Task brief: Report back each line of the data that contains the word "cutting".

---------------

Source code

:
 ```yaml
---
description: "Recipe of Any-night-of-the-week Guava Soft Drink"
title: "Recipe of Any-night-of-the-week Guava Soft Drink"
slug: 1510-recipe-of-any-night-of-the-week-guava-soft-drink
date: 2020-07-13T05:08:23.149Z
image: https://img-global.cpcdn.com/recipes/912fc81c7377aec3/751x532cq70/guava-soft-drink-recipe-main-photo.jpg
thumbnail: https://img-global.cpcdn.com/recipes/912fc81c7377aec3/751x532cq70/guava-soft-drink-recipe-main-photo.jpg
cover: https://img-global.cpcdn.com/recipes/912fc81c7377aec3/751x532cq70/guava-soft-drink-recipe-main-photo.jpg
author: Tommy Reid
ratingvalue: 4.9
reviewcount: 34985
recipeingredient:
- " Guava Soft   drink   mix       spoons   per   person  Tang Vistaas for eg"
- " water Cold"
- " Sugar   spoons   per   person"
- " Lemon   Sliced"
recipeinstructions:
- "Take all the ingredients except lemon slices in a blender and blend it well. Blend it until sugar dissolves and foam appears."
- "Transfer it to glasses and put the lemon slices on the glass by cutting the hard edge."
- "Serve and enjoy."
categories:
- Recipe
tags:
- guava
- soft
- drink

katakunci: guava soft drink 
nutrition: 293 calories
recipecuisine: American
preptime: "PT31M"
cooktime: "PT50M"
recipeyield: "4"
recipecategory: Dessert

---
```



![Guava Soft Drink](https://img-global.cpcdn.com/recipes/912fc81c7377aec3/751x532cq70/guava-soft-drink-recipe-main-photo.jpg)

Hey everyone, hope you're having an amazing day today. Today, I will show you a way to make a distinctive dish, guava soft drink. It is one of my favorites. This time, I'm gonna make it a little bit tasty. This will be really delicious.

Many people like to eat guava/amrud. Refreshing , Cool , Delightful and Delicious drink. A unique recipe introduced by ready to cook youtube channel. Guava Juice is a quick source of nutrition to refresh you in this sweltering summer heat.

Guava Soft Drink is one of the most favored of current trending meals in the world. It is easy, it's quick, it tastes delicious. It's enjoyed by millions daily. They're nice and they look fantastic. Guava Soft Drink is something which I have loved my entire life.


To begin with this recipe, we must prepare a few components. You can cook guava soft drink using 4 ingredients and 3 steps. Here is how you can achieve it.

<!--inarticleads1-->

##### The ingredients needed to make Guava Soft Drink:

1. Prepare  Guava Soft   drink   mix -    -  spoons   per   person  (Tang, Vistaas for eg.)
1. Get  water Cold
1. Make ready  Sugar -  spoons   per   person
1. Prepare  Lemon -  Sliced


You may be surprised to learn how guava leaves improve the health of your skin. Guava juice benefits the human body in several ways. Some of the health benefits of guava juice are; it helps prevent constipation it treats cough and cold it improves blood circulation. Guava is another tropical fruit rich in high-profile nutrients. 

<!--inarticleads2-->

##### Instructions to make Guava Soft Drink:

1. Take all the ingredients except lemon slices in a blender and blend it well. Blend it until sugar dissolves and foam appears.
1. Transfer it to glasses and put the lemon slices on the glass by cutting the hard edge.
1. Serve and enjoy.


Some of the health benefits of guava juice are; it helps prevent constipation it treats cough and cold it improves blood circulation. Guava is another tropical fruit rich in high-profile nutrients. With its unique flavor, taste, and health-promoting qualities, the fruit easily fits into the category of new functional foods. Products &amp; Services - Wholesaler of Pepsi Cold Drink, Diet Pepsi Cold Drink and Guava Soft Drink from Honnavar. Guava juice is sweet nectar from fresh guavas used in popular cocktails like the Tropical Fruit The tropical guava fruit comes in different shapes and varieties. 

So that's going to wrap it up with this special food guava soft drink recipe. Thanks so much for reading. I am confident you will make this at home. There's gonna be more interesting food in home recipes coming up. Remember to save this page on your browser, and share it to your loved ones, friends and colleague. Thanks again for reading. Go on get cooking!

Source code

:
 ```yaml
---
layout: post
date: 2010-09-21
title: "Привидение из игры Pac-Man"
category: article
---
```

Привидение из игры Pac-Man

---------------

Expected answer:
- "Transfer it to glasses and put the lemon slices on the glass by cutting the hard edge."
1. Transfer it to glasses and put the lemon slices on the glass by cutting the hard edge.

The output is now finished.